【自家製テンペの作り方&ポイント】大豆やひよこ豆で作る優しい味の発酵食品

自家製テンペの作り方(手作り)

インドネシアのジャワを起源とするテンペ(Tempeh)

主に大豆を使って作られるテンペは植物性タンパク質を手軽に摂取することができる発酵食品です。

そんなテンペはシンプルな材料で簡単に手作りすることができ、オーガニック素材を揃えれば、自家製オーガニックテンペも作ることが可能です。

この記事ではテンペの作り方とポイントについて紹介します。

目次

手作りテンペに必要な材料

手作りテンペの材料

テンペ作りに必要なものは…

  • 大豆
  • テンペ菌(テンペスターター)

テンペ菌を購入するのではなく、一から作る方法もありますが、テンペ菌が手に入れやすい国に住んでいる場合は、テンペ菌を購入して作る方が簡単です。

大豆以外の豆でもテンペを作ることができる?

大豆が使われることが多いテンペですが、ひよこ豆や黒豆など大豆以外の豆のほか、穀物を使って作られることもあります。

ただ、はじめて作る時は失敗が少なく作りやすい大豆がおすすめです。

テンペ菌(テンペスターター)

テンペ菌

英語でTempeh Starter(テンペスターター)と呼ばれているテンペ菌

rhizopus oligosporusという菌が使われていて、インドネシアやマレーシアではragi tempeh(ラギ テンペ)と呼ばれています。

インドネシアのRaprimaというブランドのテンペ菌(テンペスターター)が有名で、マレーシアで購入する場合、ShopeeやLazada経由でオンライン購入が可能です。

私はRasamasaというマレーシアのローカルブランドのオーガニックテンペ菌を使っていて、20gのものをRM39で購入しました。

Rasamasaのテンペ菌もShopeeやLazadaのほか、マレーシアにあるオーガニックショップのjustlifeでも取り扱いをしています。(justlifeはクアラルンプールやプタリンジャヤを中心に店舗があり、Mid ValleyのThe Gardens Mallにも店舗があります)

りんご酢

りんご酢(アップルサイダービネガー)

普通の穀物酢も使えますが、私はオーガニックのりんご酢を好んで使っています。

りんご酢はサラダドレッシングを作る時のほか、少量の酢を水に入れて飲んだりと、色々な使い道があるため、自宅にストックしておくと便利です。

テンペの作り方

ここからはテンペの作り方について紹介します。

大豆を一晩水に浸す

一晩水に浸した大豆

大豆をたっぷりの水に一晩つけます。

大豆の分量はお好きな分量で構いませんが、私は乾燥大豆200gで作ることが多いです。(水に浸すと倍以上に増えるため、400g以上になります。)

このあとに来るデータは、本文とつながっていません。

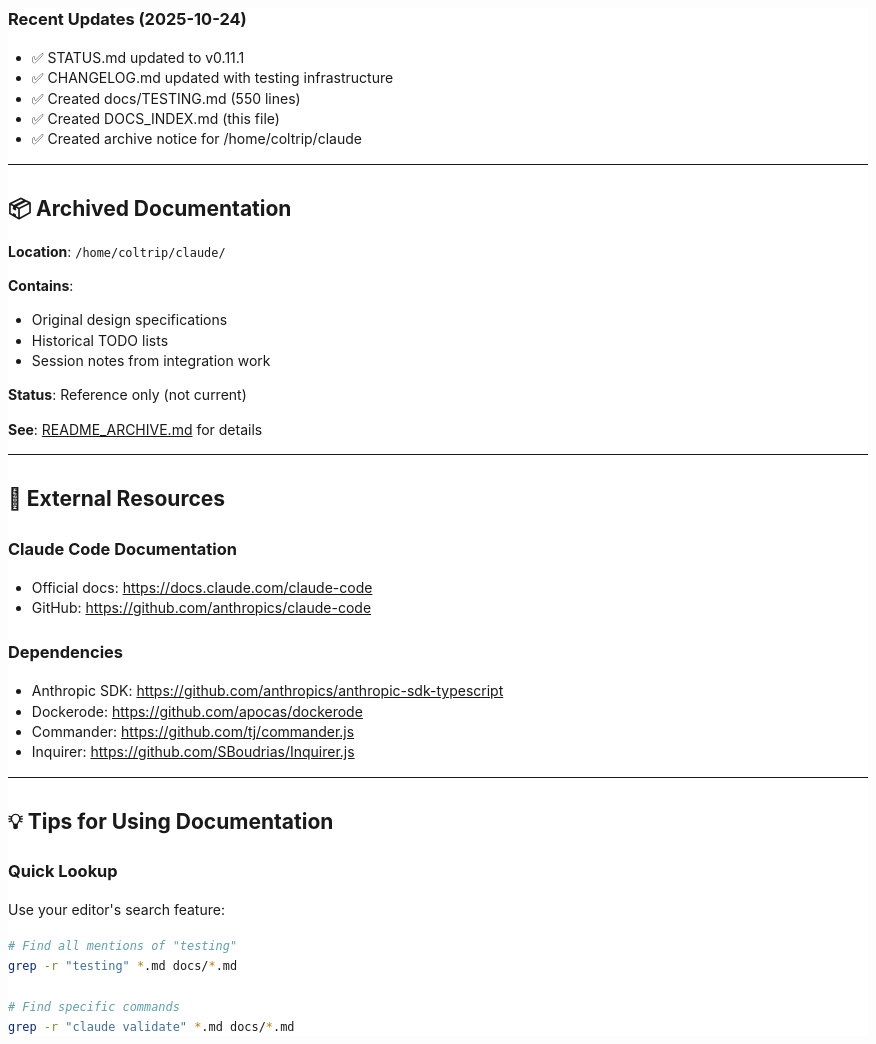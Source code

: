 ### Recent Updates (2025-10-24)

- ✅ STATUS.md updated to v0.11.1
- ✅ CHANGELOG.md updated with testing infrastructure
- ✅ Created docs/TESTING.md (550 lines)
- ✅ Created DOCS_INDEX.md (this file)
- ✅ Created archive notice for /home/coltrip/claude

---

## 📦 Archived Documentation

**Location**: `/home/coltrip/claude/`

**Contains**:
- Original design specifications
- Historical TODO lists
- Session notes from integration work

**Status**: Reference only (not current)

**See**: [README_ARCHIVE.md](/home/coltrip/claude/README_ARCHIVE.md) for details

---

## 🔗 External Resources

### Claude Code Documentation
- Official docs: https://docs.claude.com/claude-code
- GitHub: https://github.com/anthropics/claude-code

### Dependencies
- Anthropic SDK: https://github.com/anthropics/anthropic-sdk-typescript
- Dockerode: https://github.com/apocas/dockerode
- Commander: https://github.com/tj/commander.js
- Inquirer: https://github.com/SBoudrias/Inquirer.js

---

## 💡 Tips for Using Documentation

### Quick Lookup

Use your editor's search feature:
```bash
# Find all mentions of "testing"
grep -r "testing" *.md docs/*.md

# Find specific commands
grep -r "claude validate" *.md docs/*.md
```
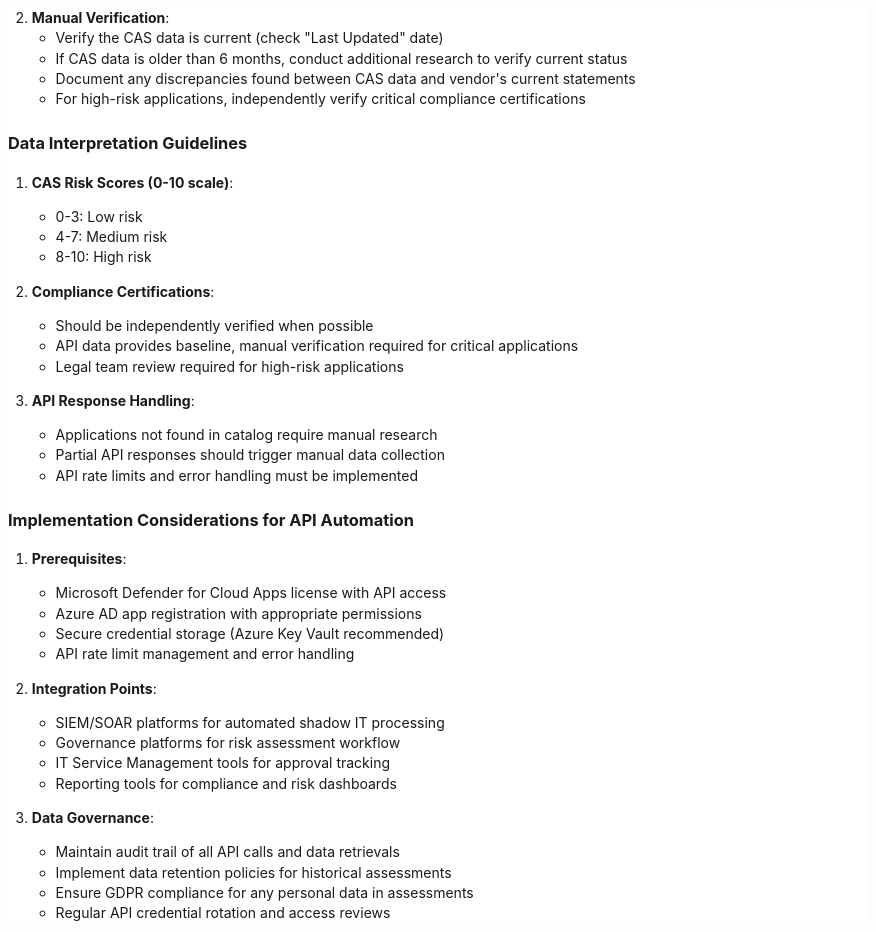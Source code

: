 2. **Manual Verification**:
   - Verify the CAS data is current (check "Last Updated" date)
   - If CAS data is older than 6 months, conduct additional research to verify current status
   - Document any discrepancies found between CAS data and vendor's current statements
   - For high-risk applications, independently verify critical compliance certifications

### Data Interpretation Guidelines

1. **CAS Risk Scores (0-10 scale)**:
   - 0-3: Low risk
   - 4-7: Medium risk
   - 8-10: High risk

2. **Compliance Certifications**:
   - Should be independently verified when possible
   - API data provides baseline, manual verification required for critical applications
   - Legal team review required for high-risk applications

3. **API Response Handling**:
   - Applications not found in catalog require manual research
   - Partial API responses should trigger manual data collection
   - API rate limits and error handling must be implemented

### Implementation Considerations for API Automation

1. **Prerequisites**:
   - Microsoft Defender for Cloud Apps license with API access
   - Azure AD app registration with appropriate permissions
   - Secure credential storage (Azure Key Vault recommended)
   - API rate limit management and error handling

2. **Integration Points**:
   - SIEM/SOAR platforms for automated shadow IT processing
   - Governance platforms for risk assessment workflow
   - IT Service Management tools for approval tracking
   - Reporting tools for compliance and risk dashboards

3. **Data Governance**:
   - Maintain audit trail of all API calls and data retrievals
   - Implement data retention policies for historical assessments
   - Ensure GDPR compliance for any personal data in assessments
   - Regular API credential rotation and access reviews
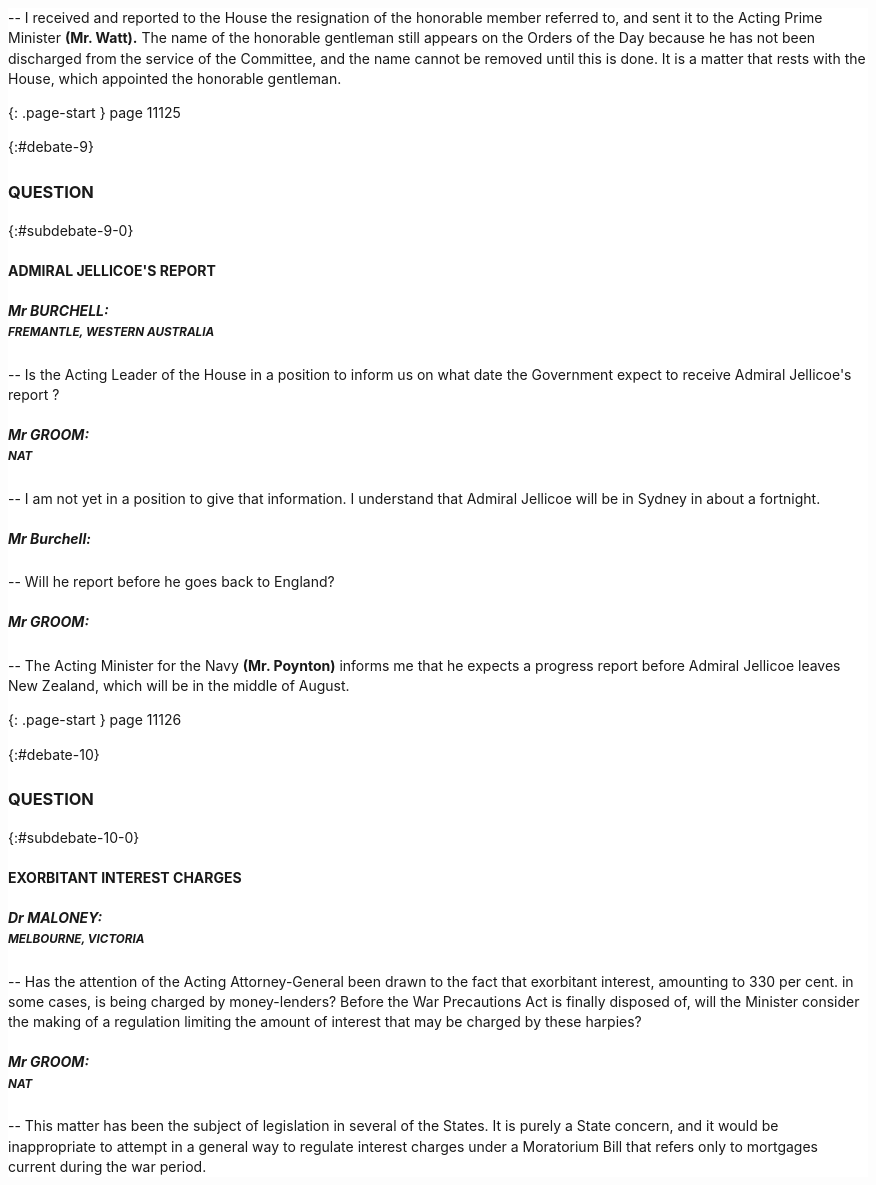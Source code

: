 -- I received and reported to the House the resignation of the honorable member referred to, and sent it to the Acting Prime Minister  **(Mr. Watt).**  The name of the honorable gentleman still appears on the Orders of the Day because he has not been discharged from the service of the Committee, and the name cannot be removed until this is done. It is a matter that rests with the House, which appointed the honorable gentleman. 

{: .page-start }
page 11125

{:#debate-9}
### QUESTION

{:#subdebate-9-0}
#### ADMIRAL JELLICOE'S REPORT

##### Mr BURCHELL:<br><small class="text-muted">FREMANTLE, WESTERN AUSTRALIA</small>

-- Is the Acting Leader of the House in a position to inform us on what date the Government expect to receive Admiral Jellicoe's report ? 

##### Mr GROOM:<br><small class="text-muted">NAT</small>

-- I am not yet in a position to give that information. I understand that Admiral Jellicoe will be in Sydney in about a fortnight. 

##### Mr Burchell:

-- Will he report before he goes back to England? 

##### Mr GROOM:

-- The Acting Minister for the Navy  **(Mr. Poynton)**  informs me that he expects a progress report before Admiral Jellicoe leaves New Zealand, which will be in the middle of August. 

{: .page-start }
page 11126

{:#debate-10}
### QUESTION

{:#subdebate-10-0}
#### EXORBITANT INTEREST CHARGES

##### Dr MALONEY:<br><small class="text-muted">MELBOURNE, VICTORIA</small>

-- Has the attention of the Acting Attorney-General been drawn to the fact that exorbitant interest, amounting to 330 per cent. in some cases, is being charged by money-lenders? Before the War Precautions Act is finally disposed of, will the Minister consider the making of a regulation limiting the amount of interest that may be charged by these harpies? 

##### Mr GROOM:<br><small class="text-muted">NAT</small>

-- This matter has been the subject of legislation in several of the States. It is purely a State concern, and it would be inappropriate to attempt in a general way to regulate interest charges under a Moratorium Bill that refers only to mortgages current during the war period. 
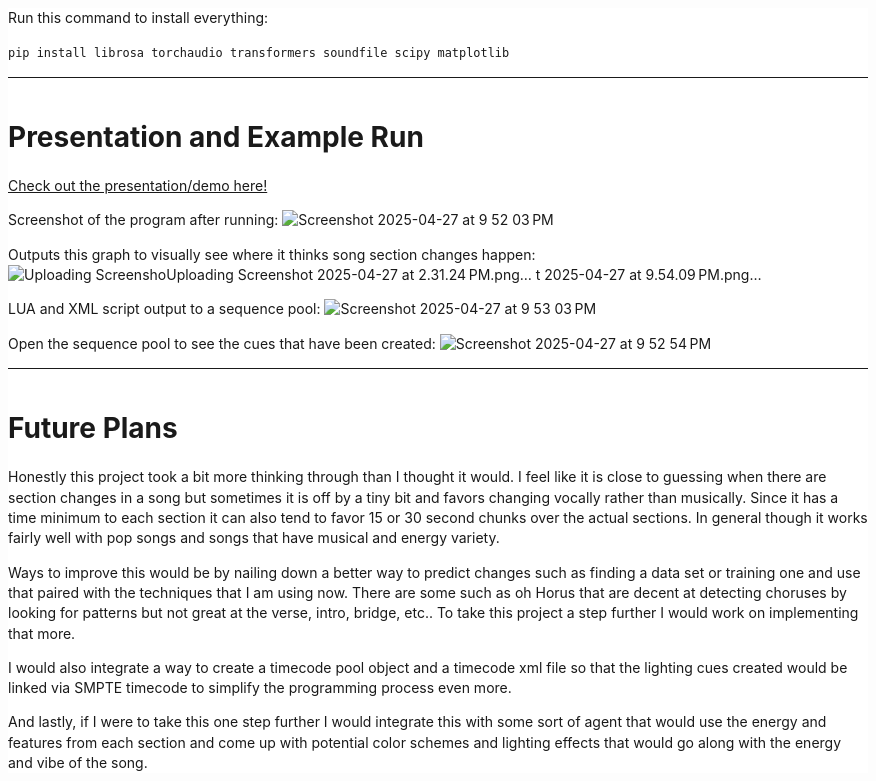 Run this command to install everything:
```bash
pip install librosa torchaudio transformers soundfile scipy matplotlib
```
---

# Presentation and Example Run
[Check out the presentation/demo here!](https://www.loom.com/share/d8381b1ef71f41189c0ee36e619622a5?sid=081d6361-5ff1-4517-8862-1fe4dad6f913)

Screenshot of the program after running:
<img width="823" alt="Screenshot 2025-04-27 at 9 52 03 PM" src="https://github.com/user-attachments/assets/2a17ff31-56a4-4a39-8c7c-03cd5540c7c6" />

Outputs this graph to visually see where it thinks song section changes happen:
![Uploading Screensho![Uploading Screenshot 2025-04-27 at 2.31.24 PM.png…]()
t 2025-04-27 at 9.54.09 PM.png…]()

LUA and XML script output to a sequence pool:
<img width="1094" alt="Screenshot 2025-04-27 at 9 53 03 PM" src="https://github.com/user-attachments/assets/93acd552-d5f4-4cf6-9c49-135af9219f6e" />

Open the sequence pool to see the cues that have been created:
<img width="660" alt="Screenshot 2025-04-27 at 9 52 54 PM" src="https://github.com/user-attachments/assets/04d761b6-c097-45fe-849d-6528641ac9c6" />

---

# Future Plans

Honestly this project took a bit more thinking through than I thought it would. I feel like it is close to guessing when there are section changes in a song but sometimes it is off by a tiny bit and favors changing vocally rather than musically. Since it has a time minimum to each section it can also tend to favor 15 or 30 second chunks over the actual sections. In general though it works fairly well with pop songs and songs that have musical and energy variety.

Ways to improve this would be by nailing down a better way to predict changes such as finding a data set or training one and use that paired with the techniques that I am using now. There are some such as oh Horus that are decent at detecting choruses by looking for patterns but not great at the verse, intro, bridge, etc.. To take this project a step further I would work on implementing that more.

I would also integrate a way to create a timecode pool object and a timecode xml file so that the lighting cues created would be linked via SMPTE timecode to simplify the programming process even more. 

And lastly, if I were to take this one step further I would integrate this with some sort of agent that would use the energy and features from each section and come up with potential color schemes and lighting effects that would go along with the energy and vibe of the song.


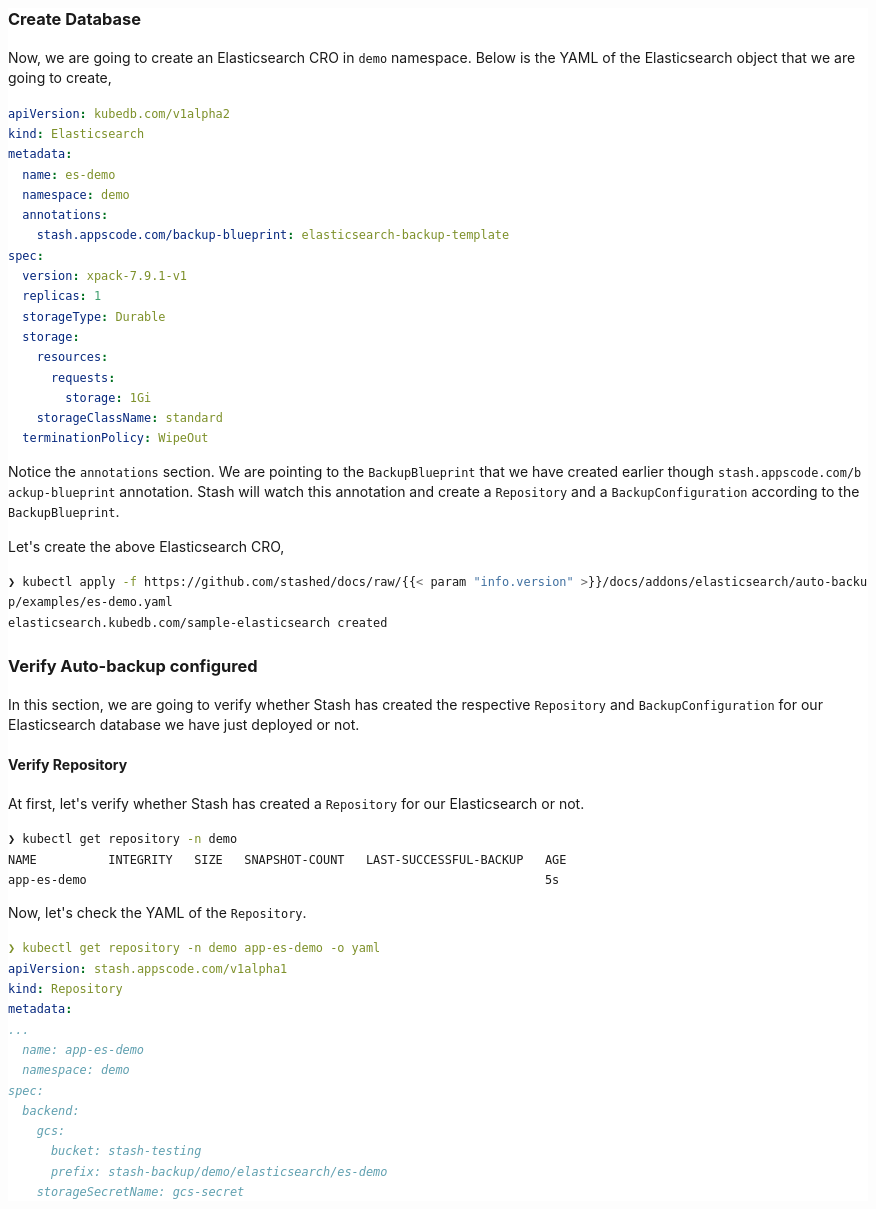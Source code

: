 ### Create Database

Now, we are going to create an Elasticsearch CRO in `demo` namespace. Below is the YAML of the Elasticsearch object that we are going to create,

```yaml
apiVersion: kubedb.com/v1alpha2
kind: Elasticsearch
metadata:
  name: es-demo
  namespace: demo
  annotations:
    stash.appscode.com/backup-blueprint: elasticsearch-backup-template
spec:
  version: xpack-7.9.1-v1
  replicas: 1
  storageType: Durable
  storage:
    resources:
      requests:
        storage: 1Gi
    storageClassName: standard
  terminationPolicy: WipeOut
```

Notice the `annotations` section. We are pointing to the `BackupBlueprint` that we have created earlier though `stash.appscode.com/backup-blueprint` annotation. Stash will watch this annotation and create a `Repository` and a `BackupConfiguration` according to the `BackupBlueprint`.

Let's create the above Elasticsearch CRO,

```bash
❯ kubectl apply -f https://github.com/stashed/docs/raw/{{< param "info.version" >}}/docs/addons/elasticsearch/auto-backup/examples/es-demo.yaml
elasticsearch.kubedb.com/sample-elasticsearch created
```

### Verify Auto-backup configured

In this section, we are going to verify whether Stash has created the respective `Repository` and `BackupConfiguration` for our Elasticsearch database we have just deployed or not.

#### Verify Repository

At first, let's verify whether Stash has created a `Repository` for our Elasticsearch or not.

```bash
❯ kubectl get repository -n demo
NAME          INTEGRITY   SIZE   SNAPSHOT-COUNT   LAST-SUCCESSFUL-BACKUP   AGE
app-es-demo                                                                5s
```

Now, let's check the YAML of the `Repository`.

```yaml
❯ kubectl get repository -n demo app-es-demo -o yaml
apiVersion: stash.appscode.com/v1alpha1
kind: Repository
metadata:
...
  name: app-es-demo
  namespace: demo
spec:
  backend:
    gcs:
      bucket: stash-testing
      prefix: stash-backup/demo/elasticsearch/es-demo
    storageSecretName: gcs-secret
```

もっとたくさん作りたい時は乾燥大豆400gや500gなど大きな単位で作っても良いと思いますが、ステップ②で紹介する大豆の薄皮むき作業が大変なので、個人的には200gがちょうど良いな…と感じています。

また、はじめてテンペ作りをする時は200gくらいからはじめる形がおすすめです。

薄皮をむいて半分に割る

大豆の薄皮

水に浸した大豆を茹でる前に、

  1. 大豆の薄皮剥き
  2. 薄皮を剥いた大豆を半分に割る

…という大切な下準備があります。

薄皮をむいた大豆

薄皮を剥く作業が少し大変ですが、薄皮自体は簡単にむけます。

また皮をむいた大豆は手でグッと押すと半分に割れます。

薄皮をむいて半分にした大豆

これで茹でる前の下準備が完了です。

薄皮は大豆を茹でる前に剥きます。茹でた後に大豆の皮を剥くと、手の細菌が大豆に付着してしまうため、茹でる前に薄皮を剥き、大豆を茹でたあとは極力直接手で大豆に触れないようにします。

大豆を煮る

大豆の茹で具合を確認しているところ

適度な硬さになるまで茹でます。

目安としては、完全に柔らかくなる前の一歩手前。

私はちょっとした歯応えのあるテンペの方が好きなので、柔らかくなり過ぎないように茹で加減に注意し、少しだけ硬いかな…と思う硬さにしています。

茹で時間の目安は40分〜50分になります。

酢を入れる

大豆にりんご酢を加えるところ

大豆が理想の硬さになってきたら、鍋に酢を入れます。

乾燥大豆100gにつき、大さじ1程度の酢を入れています。

酢を入れるタイミングは、茹でている最中のほか、茹で上がってから加えるパターンもありますが、私は大豆が茹で上がったと感じる最終段階で入れています。

水を切って、水分を飛ばす

大豆の水分を飛ばしているところ

大豆が茹で上がったらお湯をきり、鍋の余熱で残った水分を飛ばします

ざるに上げ大豆を人肌になるまで冷まします

大豆の冷ます温度は熱すぎても冷たすぎてもダメで、テンペ菌の活動が活発になる人肌という温度がポイントになります。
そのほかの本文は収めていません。